Problem details –
Tally every line below where "Exception" appears, then report the total alone.

Information –

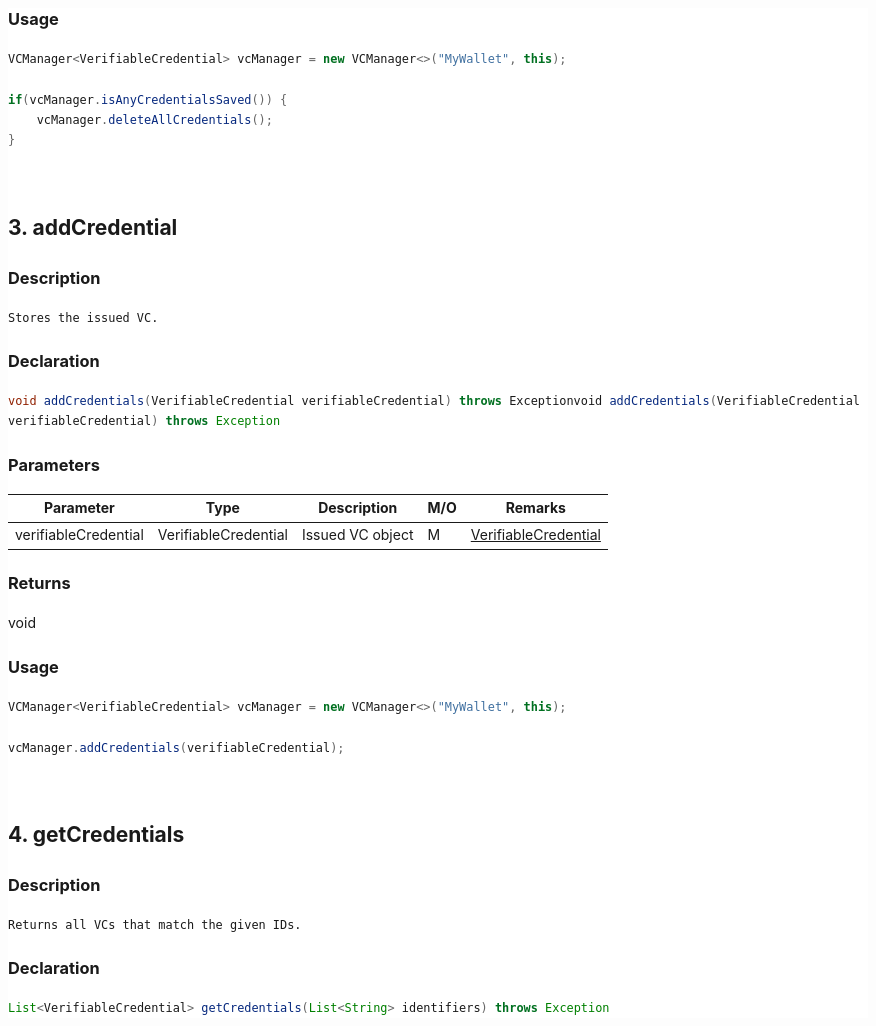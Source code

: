 ### Usage
```java
VCManager<VerifiableCredential> vcManager = new VCManager<>("MyWallet", this);

if(vcManager.isAnyCredentialsSaved()) {
    vcManager.deleteAllCredentials();
}
```

<br>

## 3. addCredential

### Description
`Stores the issued VC.`

### Declaration

```java
void addCredentials(VerifiableCredential verifiableCredential) throws Exceptionvoid addCredentials(VerifiableCredential verifiableCredential) throws Exception
```

### Parameters

| Parameter            | Type                  | Description      | **M/O** | **Remarks**                                  |
|----------------------|-----------------------|------------------|---------|----------------------------------------------|
| verifiableCredential | VerifiableCredential  | Issued VC object | M       |[VerifiableCredential](#1-verifiablecredential)|

### Returns

void

### Usage
```java
VCManager<VerifiableCredential> vcManager = new VCManager<>("MyWallet", this);

vcManager.addCredentials(verifiableCredential);
```

<br>

## 4. getCredentials

### Description
`Returns all VCs that match the given IDs.`

### Declaration

```java
List<VerifiableCredential> getCredentials(List<String> identifiers) throws Exception
```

Task answer –
2